*** Input material Section Begins ***
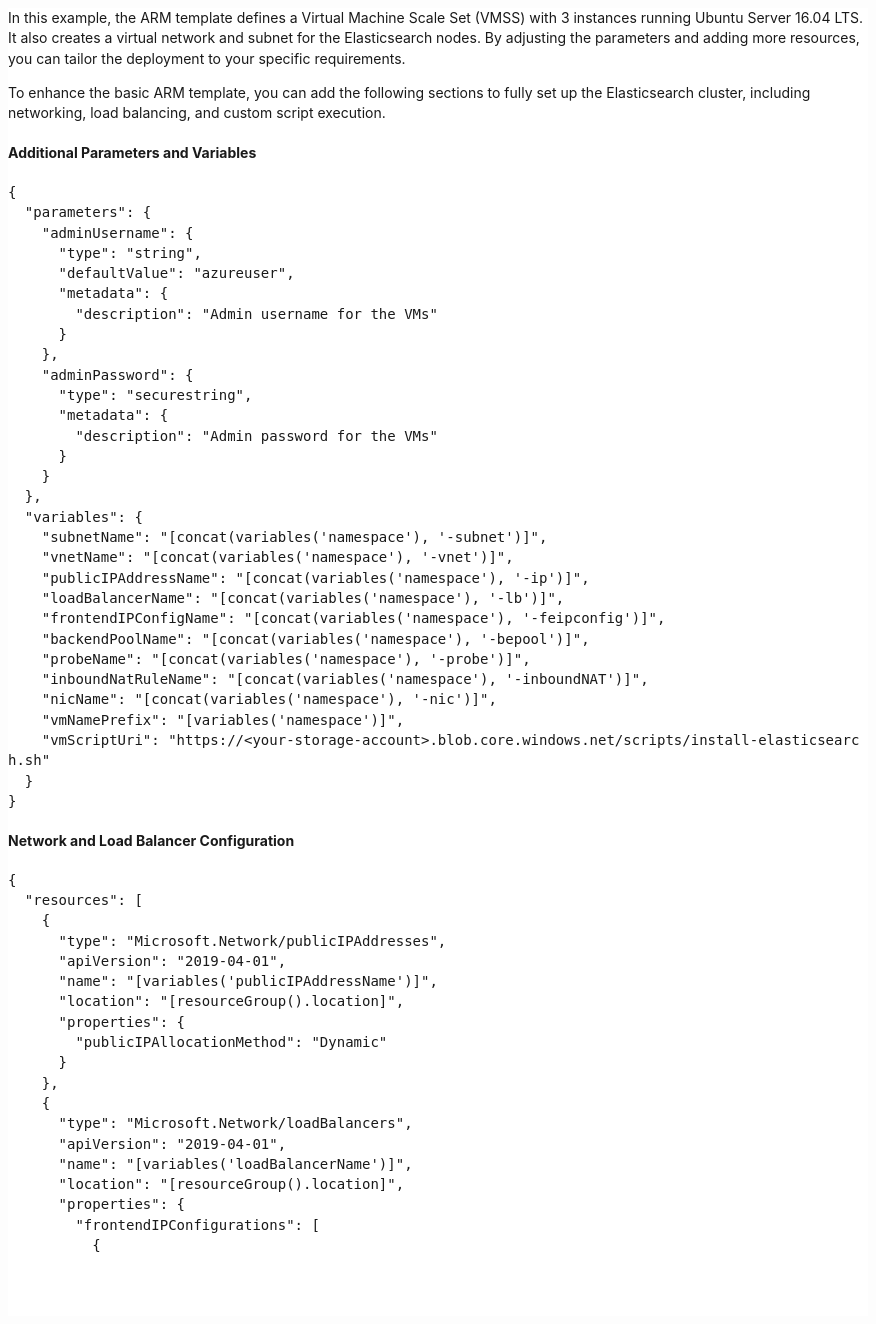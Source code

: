 <p>
In this example, the ARM template defines a Virtual Machine Scale Set (VMSS) with 3 instances running Ubuntu Server 16.04 LTS. It also creates a virtual network and subnet for the Elasticsearch nodes. By adjusting the parameters and adding more resources, you can tailor the deployment to your specific requirements.
</p>
<p>
To enhance the basic ARM template, you can add the following sections to fully set up the Elasticsearch cluster, including networking, load balancing, and custom script execution.
</p>
<h4><strong>Additional Parameters and Variables</strong></h4>

<pre class="prettyprint">{
  "parameters": {
    "adminUsername": {
      "type": "string",
      "defaultValue": "azureuser",
      "metadata": {
        "description": "Admin username for the VMs"
      }
    },
    "adminPassword": {
      "type": "securestring",
      "metadata": {
        "description": "Admin password for the VMs"
      }
    }
  },
  "variables": {
    "subnetName": "[concat(variables('namespace'), '-subnet')]",
    "vnetName": "[concat(variables('namespace'), '-vnet')]",
    "publicIPAddressName": "[concat(variables('namespace'), '-ip')]",
    "loadBalancerName": "[concat(variables('namespace'), '-lb')]",
    "frontendIPConfigName": "[concat(variables('namespace'), '-feipconfig')]",
    "backendPoolName": "[concat(variables('namespace'), '-bepool')]",
    "probeName": "[concat(variables('namespace'), '-probe')]",
    "inboundNatRuleName": "[concat(variables('namespace'), '-inboundNAT')]",
    "nicName": "[concat(variables('namespace'), '-nic')]",
    "vmNamePrefix": "[variables('namespace')]",
    "vmScriptUri": "https://&lt;your-storage-account>.blob.core.windows.net/scripts/install-elasticsearch.sh"
  }
}</pre>

<h4><strong>Network and Load Balancer Configuration</strong></h4>

<pre class="prettyprint">{
  "resources": [
    {
      "type": "Microsoft.Network/publicIPAddresses",
      "apiVersion": "2019-04-01",
      "name": "[variables('publicIPAddressName')]",
      "location": "[resourceGroup().location]",
      "properties": {
        "publicIPAllocationMethod": "Dynamic"
      }
    },
    {
      "type": "Microsoft.Network/loadBalancers",
      "apiVersion": "2019-04-01",
      "name": "[variables('loadBalancerName')]",
      "location": "[resourceGroup().location]",
      "properties": {
        "frontendIPConfigurations": [
          {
*** Input material Section Ends ***
- [What this task involves]: Please repeat every record above exactly, leaving the pictures out.

- [Solution to the problem]:
Source code

: <p>
In this example, the ARM template defines a Virtual Machine Scale Set (VMSS) with 3 instances running Ubuntu Server 16.04 LTS. It also creates a virtual network and subnet for the Elasticsearch nodes. By adjusting the parameters and adding more resources, you can tailor the deployment to your specific requirements.
</p>
<p>
To enhance the basic ARM template, you can add the following sections to fully set up the Elasticsearch cluster, including networking, load balancing, and custom script execution.
</p>
<h4><strong>Additional Parameters and Variables</strong></h4>

<pre class="prettyprint">{
  "parameters": {
    "adminUsername": {
      "type": "string",
      "defaultValue": "azureuser",
      "metadata": {
        "description": "Admin username for the VMs"
      }
    },
    "adminPassword": {
      "type": "securestring",
      "metadata": {
        "description": "Admin password for the VMs"
      }
    }
  },
  "variables": {
    "subnetName": "[concat(variables('namespace'), '-subnet')]",
    "vnetName": "[concat(variables('namespace'), '-vnet')]",
    "publicIPAddressName": "[concat(variables('namespace'), '-ip')]",
    "loadBalancerName": "[concat(variables('namespace'), '-lb')]",
    "frontendIPConfigName": "[concat(variables('namespace'), '-feipconfig')]",
    "backendPoolName": "[concat(variables('namespace'), '-bepool')]",
    "probeName": "[concat(variables('namespace'), '-probe')]",
    "inboundNatRuleName": "[concat(variables('namespace'), '-inboundNAT')]",
    "nicName": "[concat(variables('namespace'), '-nic')]",
    "vmNamePrefix": "[variables('namespace')]",
    "vmScriptUri": "https://&lt;your-storage-account>.blob.core.windows.net/scripts/install-elasticsearch.sh"
  }
}</pre>

<h4><strong>Network and Load Balancer Configuration</strong></h4>

<pre class="prettyprint">{
  "resources": [
    {
      "type": "Microsoft.Network/publicIPAddresses",
      "apiVersion": "2019-04-01",
      "name": "[variables('publicIPAddressName')]",
      "location": "[resourceGroup().location]",
      "properties": {
        "publicIPAllocationMethod": "Dynamic"
      }
    },
    {
      "type": "Microsoft.Network/loadBalancers",
      "apiVersion": "2019-04-01",
      "name": "[variables('loadBalancerName')]",
      "location": "[resourceGroup().location]",
      "properties": {
        "frontendIPConfigurations": [
          {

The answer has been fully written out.